- **The task**
Write each line of the material exactly as given, from the top through the line that contains "## Updated to Lore based item identification", and omit all pictures.

- **Data for review**

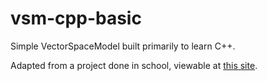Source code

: # vsm-cpp-basic

Simple VectorSpaceModel built primarily to learn C++.

Adapted from a project done in school, viewable at [this site](https://www.comp.nus.edu.sg/~cs3245/hw3-vsm.html).
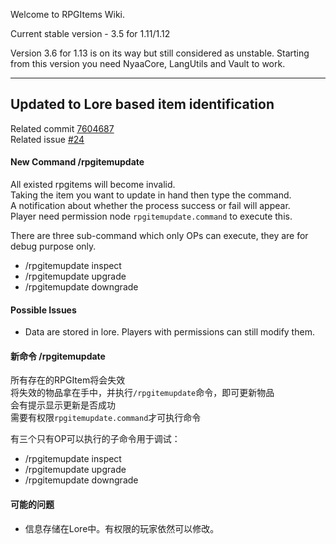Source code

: Welcome to RPGItems Wiki.

Current stable version - 3.5 for 1.11/1.12

Version 3.6 for 1.13 is on its way but still considered as unstable. Starting from this version you need NyaaCore, LangUtils and Vault to work.

***

## Updated to Lore based item identification

Related commit [7604687](https://github.com/NyaaCat/RPGitems-reloaded/commit/7604687e69f43527ba1c043552818aa14ecd61b8)  
Related issue [#24](https://github.com/NyaaCat/RPGitems-reloaded/issues/24)

#### New Command /rpgitemupdate
All existed rpgitems will become invalid.  
Taking the item you want to update in hand then type the command.  
A notification about whether the process success or fail will appear.  
Player need permission node `rpgitemupdate.command` to execute this.

There are three sub-command which only OPs can execute, they are for debug purpose only.

- /rpgitemupdate inspect
- /rpgitemupdate upgrade
- /rpgitemupdate downgrade

#### Possible Issues

- Data are stored in lore. Players with permissions can still modify them.

#### 新命令 /rpgitemupdate
所有存在的RPGItem将会失效  
将失效的物品拿在手中，并执行`/rpgitemupdate`命令，即可更新物品  
会有提示显示更新是否成功  
需要有权限`rpgitemupdate.command`才可执行命令

有三个只有OP可以执行的子命令用于调试：

- /rpgitemupdate inspect
- /rpgitemupdate upgrade
- /rpgitemupdate downgrade

#### 可能的问题

- 信息存储在Lore中。有权限的玩家依然可以修改。

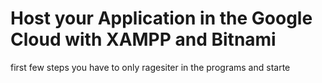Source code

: 



# Host your Application in the Google Cloud with XAMPP and Bitnami


first few steps you have to only ragesiter in the programs and starte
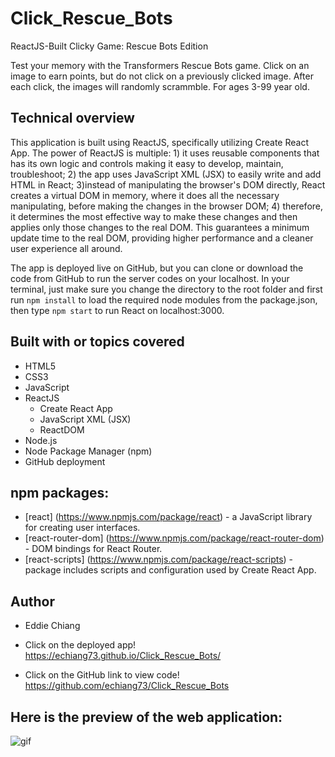 # Click_Rescue_Bots
ReactJS-Built Clicky Game: Rescue Bots Edition

Test your memory with the Transformers Rescue Bots game. Click on an image to earn points, but do not click on a previously clicked image. After each click, the images will randomly scrammble. For ages 3-99 year old.

## Technical overview
This application is built using ReactJS, specifically utilizing Create React App. The power of ReactJS is multiple: 1) it uses reusable components that has its own logic and controls making it easy to develop, maintain, troubleshoot; 2) the app uses JavaScript XML (JSX) to easily write and add HTML in React; 3)instead of manipulating the browser's DOM directly, React creates a virtual DOM in memory, where it does all the necessary manipulating, before making the changes in the browser DOM; 4) therefore, it determines the most effective way to make these changes and then applies only those changes to the real DOM. This guarantees a minimum update time to the real DOM, providing higher performance and a cleaner user experience all around. 

The app is deployed live on GitHub, but you can clone or download the code from GitHub to run the server codes on your localhost. In your terminal, just make sure you change the directory to the root folder and first run `npm install` to load the required node modules from the package.json, then type `npm start` to run React on localhost:3000.

## Built with or topics covered
* HTML5
* CSS3
* JavaScript
* ReactJS
    * Create React App
    * JavaScript XML (JSX)
    * ReactDOM
* Node.js
* Node Package Manager (npm)
* GitHub deployment

## npm packages: 
* [react] (https://www.npmjs.com/package/react) - a JavaScript library for creating user interfaces.
* [react-router-dom] (https://www.npmjs.com/package/react-router-dom) - DOM bindings for React Router.
* [react-scripts] (https://www.npmjs.com/package/react-scripts) - package includes scripts and configuration used by Create React App.

## Author
* Eddie Chiang
* Click on the deployed app!
https://echiang73.github.io/Click_Rescue_Bots/

* Click on the GitHub link to view code!
https://github.com/echiang73/Click_Rescue_Bots


## Here is the preview of the web application:

![](src/assets/images/webpreview.gif "gif")
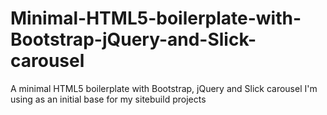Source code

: # Minimal-HTML5-boilerplate-with-Bootstrap-jQuery-and-Slick-carousel
A minimal HTML5 boilerplate with Bootstrap, jQuery and Slick carousel I'm using as an initial base for my sitebuild projects
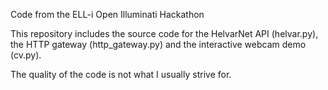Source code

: Code from the ELL-i Open Illuminati Hackathon

This repository includes the source code for the HelvarNet API 
(helvar.py), the HTTP gateway (http_gateway.py) and the interactive
webcam demo (cv.py).

The quality of the code is not what I usually strive for.
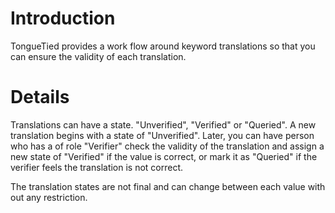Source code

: # Introduction #

TongueTied provides a work flow around keyword translations so that you can ensure the validity of each translation.


# Details #

Translations can have a state. "Unverified", "Verified" or "Queried". A new translation begins with a state of "Unverified". Later, you can have person who has a of role "Verifier" check the validity of the translation and assign a new state of "Verified" if the value is correct, or mark it as "Queried" if the verifier feels the translation is not correct.

The translation states are not final and can change between each value with out any restriction.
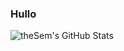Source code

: ### Hullo
![theSem's GitHub Stats](https://github-readme-stats.vercel.app/api?username=theSem&show_icons=true&theme=graywhite&hide_rank=true)

<!--
**theSem/theSem** is a ✨ _special_ ✨ repository because its `README.md` (this file) appears on your GitHub profile.

Here are some ideas to get you started:

- 🔭 I’m currently working on ...
- 🌱 I’m currently learning ...
- 👯 I’m looking to collaborate on ...
- 🤔 I’m looking for help with ...
- 💬 Ask me about ...
- 📫 How to reach me: ...
- 😄 Pronouns: ...
- ⚡ Fun fact: ...
-->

- **Response to this exercise**
Source code

: # vsm-cpp-basic

Simple VectorSpaceModel built primarily to learn C++.

Adapted from a project done in school, viewable at [this site](https://www.comp.nus.edu.sg/~cs3245/hw3-vsm.html).
Source code

: Welcome to RPGItems Wiki.

Current stable version - 3.5 for 1.11/1.12

Version 3.6 for 1.13 is on its way but still considered as unstable. Starting from this version you need NyaaCore, LangUtils and Vault to work.

***

## Updated to Lore based item identification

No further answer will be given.